At the time of this transaction, Industrial Associates, through Smiley, also purchased certain pump control valves from Crown Controls. The Roll Seal Valve Company, located in Irvine, California, supplied the valves to Crown Controls. Industrial Associates' customers were dissatisfied with these valves and returned them directly to Roll Seal Valve Company.
*835 At no time did Smiley disclose to Crown Controls he was acting on behalf of a corporate entity in general, or NADS in particular. He only disclosed he was acting on behalf of "Industrial Associates." Crown Controls requested credit references from Smiley after some of the equipment had been ordered, and Smiley supplied two bank references. Crown Controls only investigated one of them, which was in the name of "Industrial Associates-International." The second bank account indicated the existence of NADS, Inc., on the monthly statements, but not on the printed checks. Mr. Slomer first knew of the existence of NADS, Inc., when his attorney sent him a copy of the complaint in this case.
Crown Controls was not paid and commenced this action in February 1984. In March 1984, NADS commenced litigation in Oregon against Crown Controls regarding the pump control valve problems. NADS also claimed the pump control valve problems constituted a partial setoff to the amount claimed in this action. In August 1984, Crown Controls obtained a partial summary judgment against NADS in this action for $5,547.92 plus prejudgment interest. There remained for trial the issues of Smiley's personal liability and the claimed setoff. In February 1985, NADS obtained judgment against Crown Controls for $3,363.11 in the Oregon action. That sum was the exact amount alleged as a setoff in this action.
After the partial summary judgment but before trial in this action, Crown Controls conducted a supplemental proceeding against Smiley as president of NADS. Crown Controls then attempted to garnish NADS' bank account, but the account was closed.
Trial of this action proceeded against Smiley in March 1985. The Superior Court found Smiley had failed to disclose the identity of his true principal. The court also ruled Smiley had sufficient contacts with Washington to justify imposition of personal jurisdiction under the long-arm statute, RCW 4.28.185. The court granted Crown Controls the option of taking judgment against Smiley and vacating the partial summary judgment against NADS. Crown Controls *836 selected that option and judgment was entered against Smiley for $9,136.03 plus pre- and post-judgment interest.[1] Smiley timely appeals.
Smiley first contends he did not have the minimum contacts with Washington necessary under the due process clause to justify personal jurisdiction under the long-arm statute. Crown Controls argues Smiley waived any minimum contacts argument by failing to raise it in a responsive pleading or written motion. See CR 12(h). The issue was thoroughly litigated by the parties at trial and we will address the issue.

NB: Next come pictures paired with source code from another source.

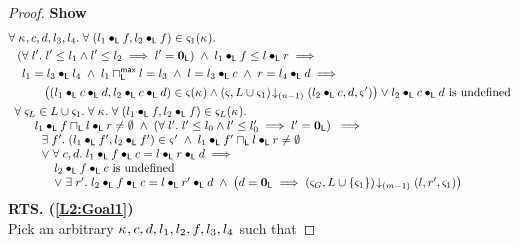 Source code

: \begin{lemma}[]
\begin{proof}
\noindent\textbf{Show}
\begin{align}
	&\for{\ca{}, c, d, l_3, l_4}\for{(l_1 \composeL f, l_2 \composeL f) \in \amod{1}(\ca{})} \nonumber\\
	&\hspace*{0.2cm} \left(\for{l'} l' \leq l_1 \land l' \leq l_2 \implies l' = \unitL\right)\;\land\; l_1 \composeL f \leq  l \composeL r \implies \nonumber\\
	&\hspace*{0.4cm}   l_1 = l_3 \composeL l_4 \;\land\; l_1 \maxMeetL l = l_3 \;\land\; l = l_3 \composeL c \;\land\; r = l_4 \composeL d\implies \nonumber\\
	&\hspace*{1cm} \left((l_1 \composeL c \composeL d, l_2 \composeL c \composeL d) \in \amod{}(\ca{}) \land
	\extendsAMUpto{\amod{}, L \cup \amod{1}}{(n-1)}{l_2 \composeL c}{d}{\amod{}'}\right) \lor l_2 \composeL c \composeL d \text{ is undefined}\label{L2:Goal1}\\
%
	&
  \begin{array}{l}
  	\for{\amod{L} \in L \cup \amod{1}} \for{\ca{}} \for{(l_1 \composeL f, l_2 \composeL f) \in \amod{L}(\ca{})} \\
  \hspace*{0.6cm} l_1 \composeL f \meetL l \composeL r \not= \emptyset \;\land\; \left(\for{l'} l' \leq l_0 \land l' \leq l'_0 \implies l' = \unitL\right)  \;\implies\\
  \hspace*{0.8cm}\exsts{f'} (l_1 \composeL f', l_2 \composeL f') \in \amod{}' \;\land\; l_1 \composeL f' \meetL l \composeL r \not= \emptyset\\
		\hspace*{0.8cm}\lor\;\for{c, d}  l_1 \composeL f \composeL c = l \composeL r \composeL d \implies\\
		\hspace*{1cm}
		\begin{array}{l l}
			l_2 \composeL f \composeL c \text{ is undefined}\\
			\lor\; \exsts{r'} l_2 \composeL f \composeL c = l \composeL r' \composeL d \;\land\; \left( d = \unitL \implies \extendsAMUpto{\amod{G}, L \cup \{\amod{1}\}}{(m-1)}{l}{r'}{\amod{1}}\right)
		\end{array}
	\end{array}\label{L2:Goal2}
% 
\end{align}
%
%
%
%
%
%
\textbf{RTS. (\ref{L2:Goal1})}\\
Pick an arbitrary $\kappa_{}, c, d, l_1, l_2, f, l_3, l_4$ such that 

\end{proof}
\end{lemma}
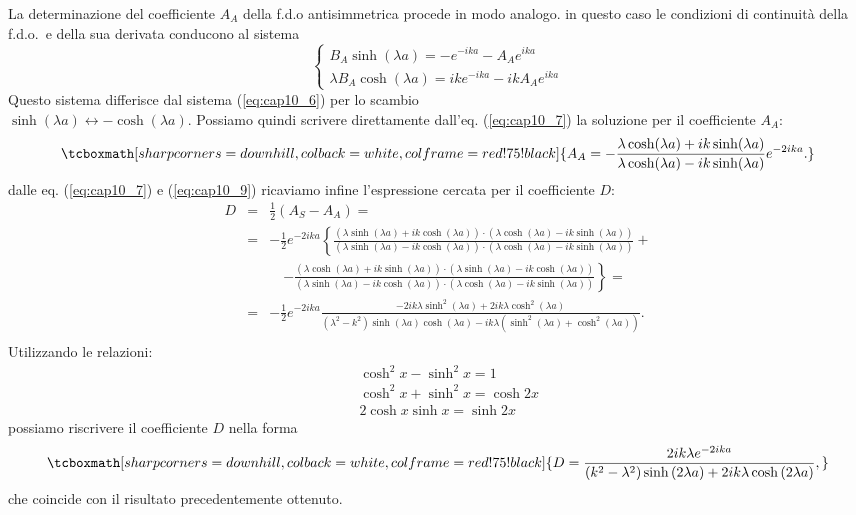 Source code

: \documentclass[a4paper,12pt,oneside]{book}
\begin{document}
La determinazione del coefficiente $A_A$ della f.d.o antisimmetrica procede in modo analogo. in questo caso le condizioni di continuità della f.d.o.~e della sua derivata conducono al sistema
	\begin{equation}
		\begin{cases}
		\displaystyle{B_A \sinh (\lambda a) = -e^{-ika}- A_A e^{ika}}\\
		\displaystyle{\lambda B_A \cosh (\lambda a) = ik e^{-ika}- ikA_A e^{ika}}
		\end{cases}
	\label{eq:cap10_8}
	\end{equation}
Questo sistema differisce dal sistema (\ref{eq:cap10_6}) per lo scambio\\ $\sinh (\lambda a) \leftrightarrow -\cosh (\lambda a)$. Possiamo quindi scrivere direttamente dall'eq. (\ref{eq:cap10_7}) la soluzione per il coefficiente $A_A$:
	\begin{equation}
		\tcboxmath[sharp corners=downhill, colback=white, colframe=red!75!black]{
			A_A=-\frac{\lambda \cosh (\lambda a)+ik \sinh (\lambda a)}{\lambda \cosh (\lambda a)-ik \sinh (\lambda a)}e^{-2ika}.
			}
	\label{eq:cap10_9}
	\end{equation}
dalle eq. (\ref{eq:cap10_7}) e (\ref{eq:cap10_9}) ricaviamo infine l'espressione cercata per il coefficiente $D$:
	\begin{eqnarray}
		D&=&\frac{1}{2}\left( A_S - A_A \right)= \nonumber \\
		&=& -\frac{1}{2}e^{-2ika}\left\lbrace \frac{\left( \lambda \sinh (\lambda a)+ ik \cosh (\lambda a )\right)\cdot\left( \lambda \cosh (\lambda a)- ik \sinh (\lambda a )\right)}{\left( \lambda\sinh ( \lambda a )-ik \cosh (\lambda a )\right)\cdot\left(\lambda \cosh ( \lambda a )-ik \sinh (\lambda a )\right)}\right. +\nonumber \\
		& &\quad \left. -\frac{\left( \lambda \cosh (\lambda a)+ ik \sinh (\lambda a )\right)\cdot \left( \lambda \sinh (\lambda a)- ik \cosh (\lambda a )\right)}{(\lambda \sinh (\lambda a)- ik\cosh (\lambda a )) \cdot (\lambda \cosh (\lambda a ) - ik \sinh (\lambda a ))}\right\rbrace= \nonumber \\
		&=& -\frac{1}{2}e^{-2ika} \frac{-2ik\lambda \sinh ^2 (\lambda a) + 2ik \lambda \cosh ^2 (\lambda a)}{ \left(\lambda ^2 - k^2 \right) \sinh (\lambda a ) \cosh (\lambda a) - ik\lambda \left(\sinh ^2 (\lambda a) + \cosh ^2 (\lambda a ) \right)}.\nonumber \\
	\end{eqnarray}
Utilizzando le relazioni:
	\begin{eqnarray}
		& &\cosh ^2 x - \sinh ^2 x=1 \nonumber \\
		& &\cosh ^2 x + \sinh ^2 x=\cosh 2x  \\
		& &2 \cosh  x \sinh  x=\sinh 2x \nonumber 
	\end{eqnarray}
possiamo riscrivere il coefficiente $D$ nella forma
	\begin{equation}
		\tcboxmath[sharp corners=downhill, colback=white, colframe=red!75!black]{	
			D=\frac{2ik\lambda e^{-2ika}}{\left(k^2-\lambda^2\right)\sinh \left(2\lambda a\right)+2ik\lambda \cosh\left(2\lambda a\right)},
			}
	\end{equation}
che coincide con il risultato precedentemente ottenuto.
\end{document}

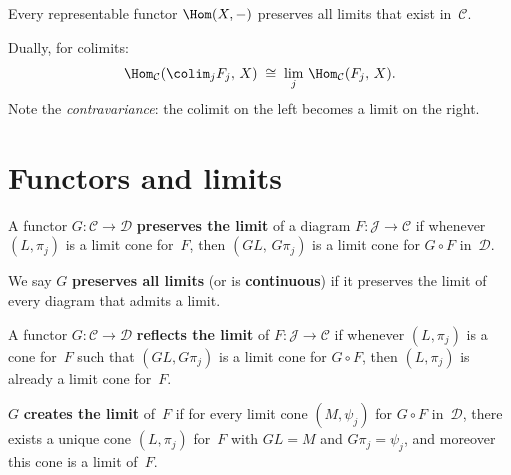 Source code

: \begin{corollary}\label{cor:representable-preserves-limits}
Every representable functor $\Hom(X,-)$ preserves all limits
that exist in~$\mathcal{C}$.
\end{corollary}

\begin{remark}\label{rem:colim-hom}
Dually, for colimits:
\[
    \Hom_{\mathcal{C}}(\colim_j F_j,\, X)
    \;\cong\;
    \lim_j\, \Hom_{\mathcal{C}}(F_j,\, X).
\]
Note the \emph{contravariance}: the colimit on the left becomes a
limit on the right.
\end{remark}


\section{Functors and limits}\label{sec:functors-limits}

\begin{definition}\label{def:preserve-limits}
A functor $G\colon\mathcal{C}\to\mathcal{D}$ \textbf{preserves the limit}
of a diagram $F\colon\mathcal{J}\to\mathcal{C}$ if whenever
$(L,\pi_j)$ is a limit cone for~$F$, then $(GL,\,G\pi_j)$ is a limit
cone for $G\circ F$ in~$\mathcal{D}$.

We say $G$ \textbf{preserves all limits} (or is
\textbf{continuous}) if it preserves
the limit of every diagram that admits a limit.
\end{definition}

\begin{definition}%
\label{def:reflect-create-limits}
A functor $G\colon\mathcal{C}\to\mathcal{D}$ \textbf{reflects the limit}
of $F\colon\mathcal{J}\to\mathcal{C}$ if whenever $(L,\pi_j)$ is a cone
for~$F$ such that $(GL,G\pi_j)$ is a limit cone for $G\circ F$,
then $(L,\pi_j)$ is already a limit cone for~$F$.

$G$ \textbf{creates the limit} of~$F$ if for every limit cone
$(M,\psi_j)$ for $G\circ F$ in~$\mathcal{D}$, there exists a unique
cone $(L,\pi_j)$ for~$F$ with $GL = M$ and $G\pi_j = \psi_j$,
and moreover this cone is a limit of~$F$.
\end{definition}

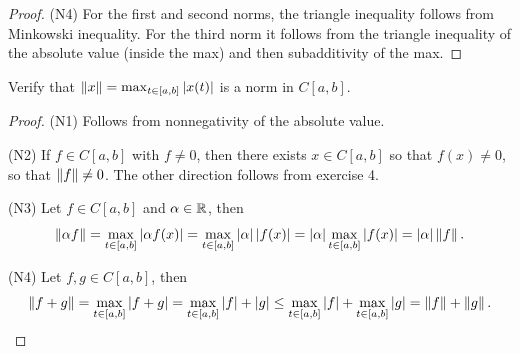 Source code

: \begin{proof}
(N4) For the first and second norms, the triangle inequality follows from Minkowski inequality. For the third norm it follows from the triangle inequality of the absolute value (inside the max) and then subadditivity of the max.

\end{proof}

\begin{exercise}{9}
Verify that $\left\lVert x\right\rVert= \max_{t\in [a,b]}\left\lvert x(t)\right\rvert$ is a norm in $C[a,b]$.
\end{exercise}
\begin{proof}
(N1) Follows from nonnegativity of the absolute value.

(N2) If $f\in C[a,b]$ with $f\neq0$, then there exists $x\in C[a,b]$ so that $f(x)\neq 0$, so that $\left\lVert f\right\rVert\neq 0$. The other direction follows from exercise 4.

(N3) Let $f\in C[a,b]$ and $\alpha\in\mathbb{R}$, then 
\[
\left\lVert \alpha f\right\rVert =\max_{t\in [a,b]}\left\lvert \alpha f(x)\right\rvert 
=\max_{t\in [a,b]}\left\lvert \alpha\right\rvert\left\lvert f(x)\right\rvert
=\left\lvert \alpha\right\rvert\max_{t\in [a,b]}\left\lvert f(x)\right\rvert 
=\left\lvert \alpha\right\rvert\left\lVert f\right\rVert.
\]

(N4) Let $f,g\in C[a,b]$, then 
\[
\left\lVert f+g\right\rVert =\max_{t\in [a,b]}\left\lvert f+g\right\rvert 
=\max_{t\in [a,b]}\left\lvert f\right\rvert+\left\lvert g\right\rvert
\leq\max_{t\in [a,b]}\left\lvert f\right\rvert+\max_{t\in [a,b]}\left\lvert g\right\rvert 
=\left\lVert f\right\rVert+\left\lVert g\right\rVert.
\]
\end{proof}


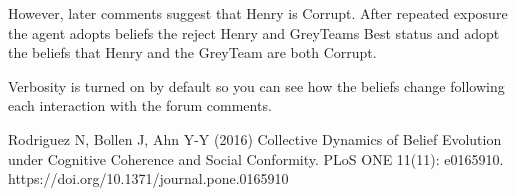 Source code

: \documentclass[11pt, a4paper]{article}
\begin{document}
However, later comments suggest that Henry is Corrupt. After repeated
exposure the agent adopts beliefs the reject Henry and GreyTeams Best status
and adopt the beliefs that Henry and the GreyTeam are both Corrupt.

Verbosity is turned on by default so you can see how the beliefs change
following each interaction with the forum comments.

\begin{thebibliography}{1}
 Rodriguez N, Bollen J, Ahn Y-Y (2016) Collective Dynamics of Belief Evolution under Cognitive Coherence and Social Conformity. PLoS ONE 11(11): e0165910. https://doi.org/10.1371/journal.pone.0165910
\end{thebibliography}
\end{document}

Smiley argues "a single telephone call" is not sufficient to subject an Oregon resident to Washington jurisdiction. An unchallenged finding states Smiley initiated the transaction between the parties, and there were "several" telephone conversations before the parties agreed on a contract. This finding is a verity on appeal. Davis v. Department of Labor & Indus., 94 Wash. 2d 119, 615 P.2d 1279 (1980). It is also supported by substantial evidence, as the president of Crown Controls testified Smiley initially telephoned him and he spoke with Smiley approximately four times. In addition, one item was ordered by Crown Controls from a Washington company and shipped to Industrial Associates "F.O.B. Bellevue."
A Washington court may exercise personal jurisdiction if these criteria are met:
(1) The nonresident defendant or foreign corporation must purposefully do some act or consummate some transaction in the forum state; (2) the cause of action must arise from, or be connected with, such act or transaction; and (3) the assumption of jurisdiction by the forum state must not offend traditional notions of fair play and substantial justice, consideration being given to the quality, nature and extent of the activity in the forum state, the relative convenience of the parties, the benefits and protection of the laws of the *837 forum state afforded the respective parties, and the basic equities of the situation.
Sorb Oil Corp. v. Batalla Corp., 32 Wash. App. 296, 298-99, 647 P.2d 514 (1982), quoting Lewis v. Curry College, 89 Wash. 2d 565, 568, 573 P.2d 1312 (1978).
[1] Griffiths & Sprague Stevedoring Co. v. Bayly, Martin & Fay, Inc., 71 Wash. 2d 679, 430 P.2d 600 (1967) is directly on point. There, plaintiff was a Washington insurance broker and defendant was a California insurance broker. Defendant solicited plaintiff by telephone and mail to procure insurance for one of its customers; plaintiff obtained it from Lloyds of London. The customer failed to pay the premium, and plaintiff sued defendant in Washington to recover the amount. The court held it would not violate due process to impose personal jurisdiction:
In the absence of a connecting tie or link between a nonresident and the forum state, the long-arm statute does not vest jurisdiction in the courts of a forum state where none existed before enactment of the statute. But the statute does tacitly recognize as an economic fact of modern life that large segments of commerce, finance, manufacturing and agriculture inevitably seek out a connection with or link to customers, consumers, users, fabricators, processors, or subcontractors in other states who intend or contemplate that the product, process or article of commerce, manufacturing or agriculture shall be consumed, used or employed in states other than the place of origin or beginning.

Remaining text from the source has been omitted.